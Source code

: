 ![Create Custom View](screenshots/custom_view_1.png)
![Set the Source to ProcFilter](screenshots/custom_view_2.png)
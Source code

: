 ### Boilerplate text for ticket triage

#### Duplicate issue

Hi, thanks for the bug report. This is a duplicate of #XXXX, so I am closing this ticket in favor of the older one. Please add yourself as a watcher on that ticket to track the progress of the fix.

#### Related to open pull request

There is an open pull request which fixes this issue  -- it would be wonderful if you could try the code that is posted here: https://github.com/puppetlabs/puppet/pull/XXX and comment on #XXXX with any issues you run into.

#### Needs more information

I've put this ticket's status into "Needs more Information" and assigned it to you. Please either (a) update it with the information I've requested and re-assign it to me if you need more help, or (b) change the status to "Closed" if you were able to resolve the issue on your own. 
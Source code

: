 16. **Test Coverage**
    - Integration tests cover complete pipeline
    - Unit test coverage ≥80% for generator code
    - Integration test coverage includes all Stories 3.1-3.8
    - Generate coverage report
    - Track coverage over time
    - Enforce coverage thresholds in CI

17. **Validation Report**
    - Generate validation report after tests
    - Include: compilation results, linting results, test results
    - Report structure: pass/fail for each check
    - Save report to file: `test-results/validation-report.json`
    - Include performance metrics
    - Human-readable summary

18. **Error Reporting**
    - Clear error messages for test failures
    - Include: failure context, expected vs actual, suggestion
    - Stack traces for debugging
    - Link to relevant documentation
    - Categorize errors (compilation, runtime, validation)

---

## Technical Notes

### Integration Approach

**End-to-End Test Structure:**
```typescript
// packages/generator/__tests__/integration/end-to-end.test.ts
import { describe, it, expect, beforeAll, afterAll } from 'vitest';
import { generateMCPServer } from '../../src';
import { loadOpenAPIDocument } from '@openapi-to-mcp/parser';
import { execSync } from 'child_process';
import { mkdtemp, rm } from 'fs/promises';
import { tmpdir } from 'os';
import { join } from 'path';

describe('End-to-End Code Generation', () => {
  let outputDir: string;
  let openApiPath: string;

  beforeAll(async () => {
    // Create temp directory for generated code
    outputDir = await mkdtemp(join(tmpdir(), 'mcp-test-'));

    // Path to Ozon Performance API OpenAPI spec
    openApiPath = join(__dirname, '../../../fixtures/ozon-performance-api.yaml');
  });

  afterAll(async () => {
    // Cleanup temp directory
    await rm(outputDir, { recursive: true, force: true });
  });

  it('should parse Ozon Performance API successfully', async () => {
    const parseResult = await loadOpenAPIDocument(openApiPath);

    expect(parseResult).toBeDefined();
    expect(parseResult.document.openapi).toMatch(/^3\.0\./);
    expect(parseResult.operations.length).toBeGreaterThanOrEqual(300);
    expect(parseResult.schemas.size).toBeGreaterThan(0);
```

══════════

PROBLEM DESCRIPTION - In the listing above, count the lines that contain "string". Give the number and nothing else.

RESULT - 2